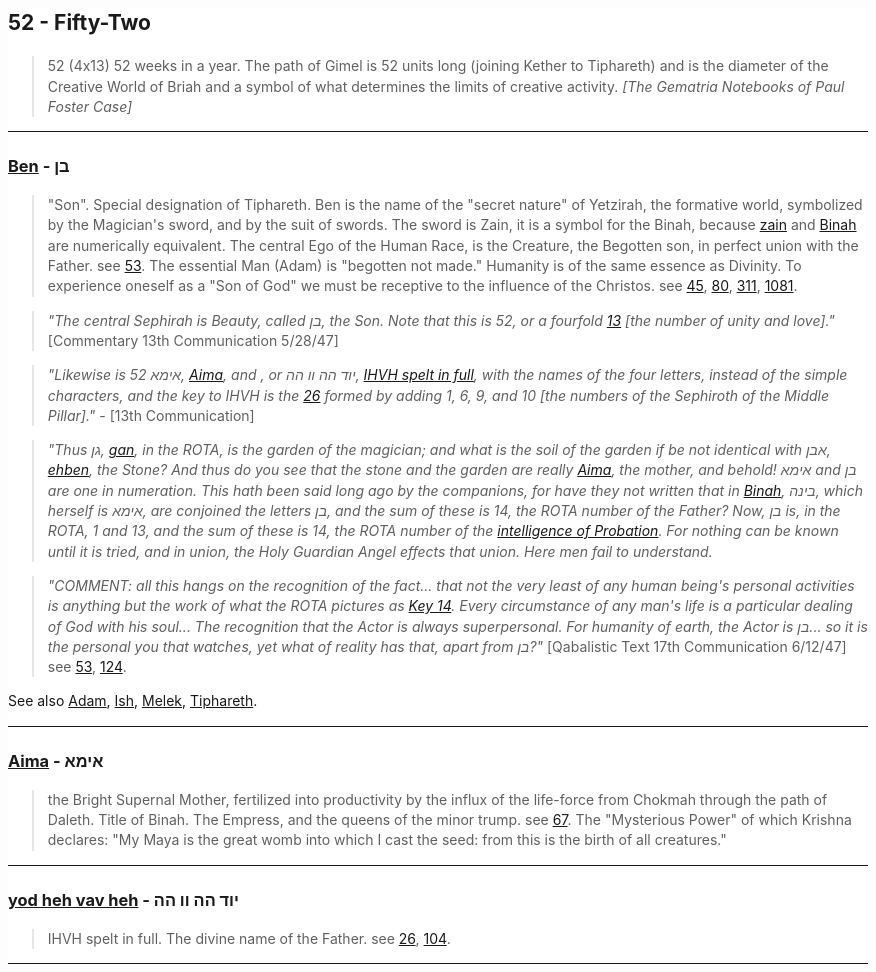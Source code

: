 ## 52 - Fifty-Two
> 52 (4x13) 52 weeks in a year. The path of Gimel is 52 units long (joining Kether to Tiphareth) and is the diameter of the Creative World of Briah and a symbol of what determines the limits of creative activity. *[The Gematria Notebooks of Paul Foster Case]*

---

### [Ben](/keys/BN) - בן
> "Son". Special designation of Tiphareth. Ben is the name of the "secret nature" of Yetzirah, the formative world, symbolized by the Magician's sword, and by the suit of swords. The sword is Zain, it is a symbol for the Binah, because [zain](/keys/ZIN) and [Binah](/keys/BINH) are numerically equivalent. The central Ego of the Human Race, is the Creature, the Begotten son, in perfect union with the Father. see [53](53). The essential Man (Adam) is "begotten not made." Humanity is of the same essence as Divinity. To experience oneself as a "Son of God" we must be receptive to the influence of the Christos. see [45](45), [80](80), [311](311), [1081](1081).

> *"The central Sephirah is Beauty, called בן, the Son. Note that this is 52, or a fourfold [13](13) [the number of unity and love]."* [Commentary 13th Communication 5/28/47]

> *"Likewise is 52 אימא, [Aima](/keys/AIMA), and , or יוד הה וו הה, [IHVH spelt in full](/keys/IVD.HH.VV.HH), with the names of the four letters, instead of the simple characters, and the key to IHVH is the [26](26) formed by adding 1, 6, 9, and 10 [the numbers of the Sephiroth of the Middle Pillar]."* - [13th Communication]

> *"Thus גן, [gan](/keys/GN), in the ROTA, is the garden of the magician; and what is the soil of the garden if be not identical with אבן, [ehben](/keys/ABN), the Stone? And thus do you see that the stone and the garden are really [Aima](/keys/AIMA), the mother, and behold! אימא and בן are one in numeration. This hath been said long ago by the companions, for have they not written that in [Binah](/keys/BINH), בינה, which herself is אימא, are conjoined the letters בן, and the sum of these is 14, the ROTA number of the Father? Now, בן is, in the ROTA, 1 and 13, and the sum of these is 14, the ROTA number of the [intelligence of Probation](/keys/ShKL.NSIVNI). For nothing can be known until it is tried, and in union, the Holy Guardian Angel effects that union. Here men fail to understand.*

> *"COMMENT: all this hangs on the recognition of the fact... that not the very least of any human being's personal activities is anything but the work of what the ROTA pictures as [Key 14](14). Every circumstance of any man's life is a particular dealing of God with his soul... The recognition that the Actor is always superpersonal. For humanity of earth, the Actor is בן... so it is the personal you that watches, yet what of reality has that, apart from בן?"* [Qabalistic Text 17th Communication 6/12/47] see [53](53), [124](124).

See also [Adam](/keys/ADM), [Ish](/keys/ASh), [Melek](/keys/MLK), [Tiphareth](/keys/ThPARTh).

---

### [Aima](/keys/AIMA) - אימא
> the Bright Supernal Mother, fertilized into productivity by the influx of the life-force from Chokmah through the path of Daleth. Title of Binah. The Empress, and the queens of the minor trump. see [67](67). The "Mysterious Power" of which Krishna declares: "My Maya is the great womb into which I cast the seed: from this is the birth of all creatures."

---

### [yod heh vav heh](/keys/IVD.HH.VV.HH) - יוד הה וו הה
> IHVH spelt in full. The divine name of the Father. see [26](26), [104](104).

---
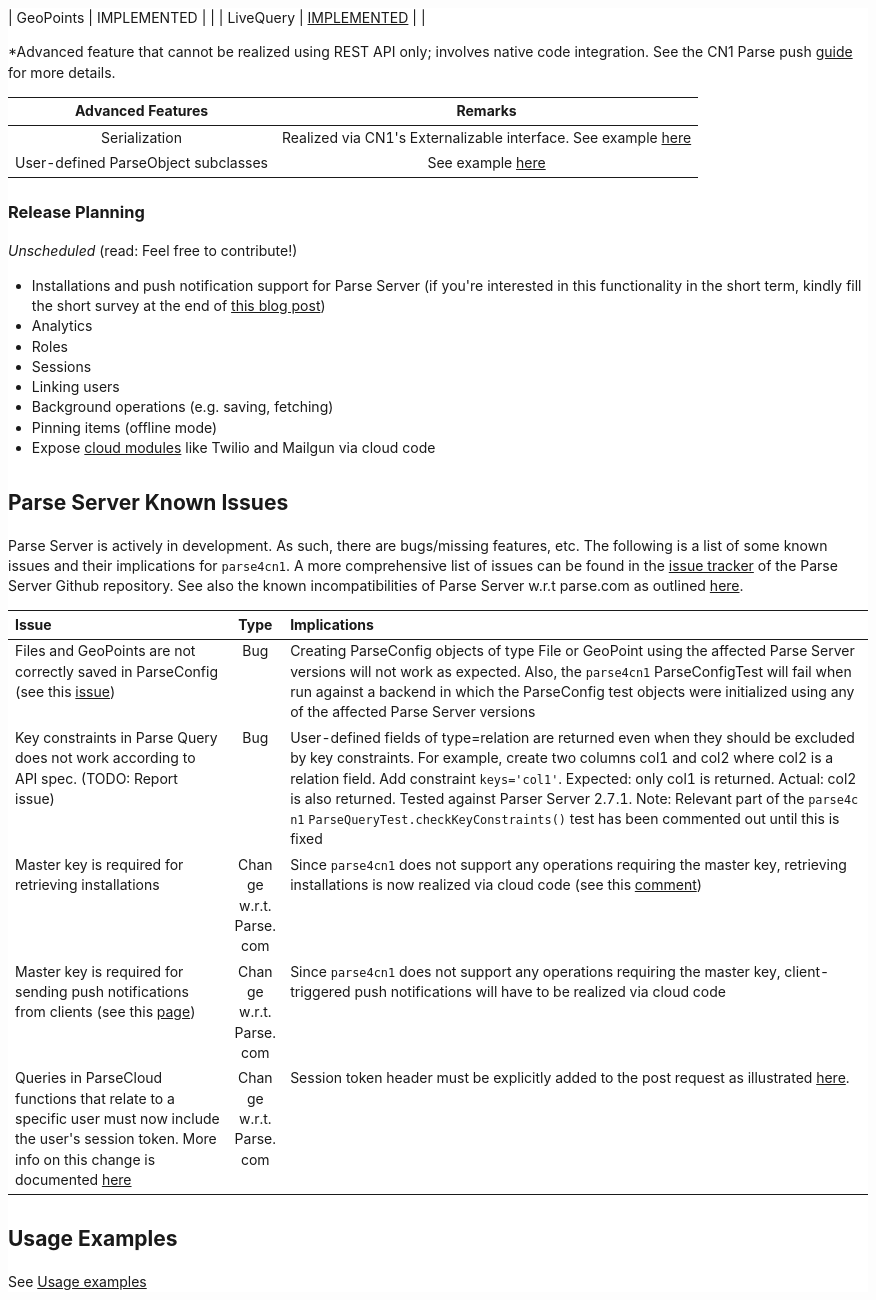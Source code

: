 | GeoPoints | IMPLEMENTED | |
| LiveQuery | [IMPLEMENTED](https://gist.github.com/ahmedengu/607266b5caeffbc19c4508b4684b4b7b) | |

\*Advanced feature that cannot be realized using REST API only; involves native code integration. See the CN1 Parse push [guide](https://github.com/sidiabale/parse4cn1/wiki/Push-Notifications-Overview) for more details.

| Advanced Features | Remarks |
|:-------:	|:-------: |
| Serialization	| Realized via CN1's Externalizable interface. See example [here](https://github.com/sidiabale/parse4cn1/wiki/Usage-Examples#serializing-parseobjects) |
| User-defined ParseObject subclasses | See example [here](https://github.com/sidiabale/parse4cn1/wiki/Usage-Examples#registering-custom-sub-classes) |

### Release Planning ###
_Unscheduled_ (read: Feel free to contribute!)

* Installations and push notification support for Parse Server (if you're interested in this functionality in the short term, kindly fill the short survey at the end of [this blog post](http://www.smash-ict.com/blog/parse4cn1-is-now-parse-server-ready/))
* Analytics
* Roles
* Sessions
* Linking users
* Background operations (e.g. saving, fetching)
* Pinning items (offline mode)
* Expose [cloud modules](https://parse.com/docs/cloudcode/guide#cloud-code-modules) like Twilio and Mailgun via cloud code

## Parse Server Known Issues
Parse Server is actively in development. As such, there are bugs/missing features, etc. The following is a list of some known issues and their implications for `parse4cn1`. A more comprehensive list of issues can be found in the [issue tracker](https://github.com/ParsePlatform/parse-server/issues) of the Parse Server Github repository. See also the known incompatibilities of Parse Server w.r.t parse.com as outlined [here](https://github.com/ParsePlatform/parse-server/wiki/Compatibility-with-Hosted-Parse).

| Issue | Type | Implications |
|:-------|:-------:|:-------	|
|Files and GeoPoints are not correctly saved in ParseConfig (see this [issue](https://github.com/ParsePlatform/parse-server/issues/2103))|Bug|Creating ParseConfig objects of type File or GeoPoint using the affected Parse Server versions will not work as expected. Also, the `parse4cn1` ParseConfigTest will fail when run against a backend in which the ParseConfig test objects were initialized using any of the affected Parse Server versions|
|Key constraints in Parse Query does not work according to API spec. (TODO: Report issue)|Bug|User-defined fields of type=relation are returned even when they should be excluded by key constraints. For example, create two columns col1 and col2 where col2 is a relation field. Add constraint `keys='col1'`. Expected: only col1 is returned. Actual: col2 is also returned. Tested against Parser Server 2.7.1. Note: Relevant part of the `parse4cn1` `ParseQueryTest.checkKeyConstraints()` test has been commented out until this is fixed|
| Master key is required for retrieving installations| Change w.r.t. Parse.com | Since `parse4cn1` does not support any operations requiring the master key, retrieving installations is now realized via cloud code (see this [comment](https://github.com/sidiabale/parse4cn1/issues/18#issuecomment-227690891)) |
| Master key is required for sending push notifications from clients (see this [page](https://github.com/ParsePlatform/parse-server/wiki/Compatibility-with-Hosted-Parse#client-push))| Change w.r.t. Parse.com | Since `parse4cn1` does not support any operations requiring the master key, client-triggered push notifications will have to be realized via cloud code|
|Queries in ParseCloud functions that relate to a specific user must now include the user's session token. More info on this change is documented [here](https://github.com/ParsePlatform/parse-server/wiki/Compatibility-with-Hosted-Parse#no-current-user)| Change w.r.t. Parse.com|Session token header must be explicitly added to the post request as illustrated [here](https://github.com/sidiabale/parse4cn1/issues/19#issuecomment-229250367).|

## Usage Examples ##
See [Usage examples](https://github.com/sidiabale/parse4cn1/wiki/Usage-Examples)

* EXERCISE AIM *
Across the whole listing, show each line where the word "full" occurs.

* EXERCISE ANSWER *
> *"Likewise is 52 אימא, [Aima](/keys/AIMA), and , or יוד הה וו הה, [IHVH spelt in full](/keys/IVD.HH.VV.HH), with the names of the four letters, instead of the simple characters, and the key to IHVH is the [26](26) formed by adding 1, 6, 9, and 10 [the numbers of the Sephiroth of the Middle Pillar]."* - [13th Communication]
> IHVH spelt in full. The divine name of the Father. see [26](26), [104](104).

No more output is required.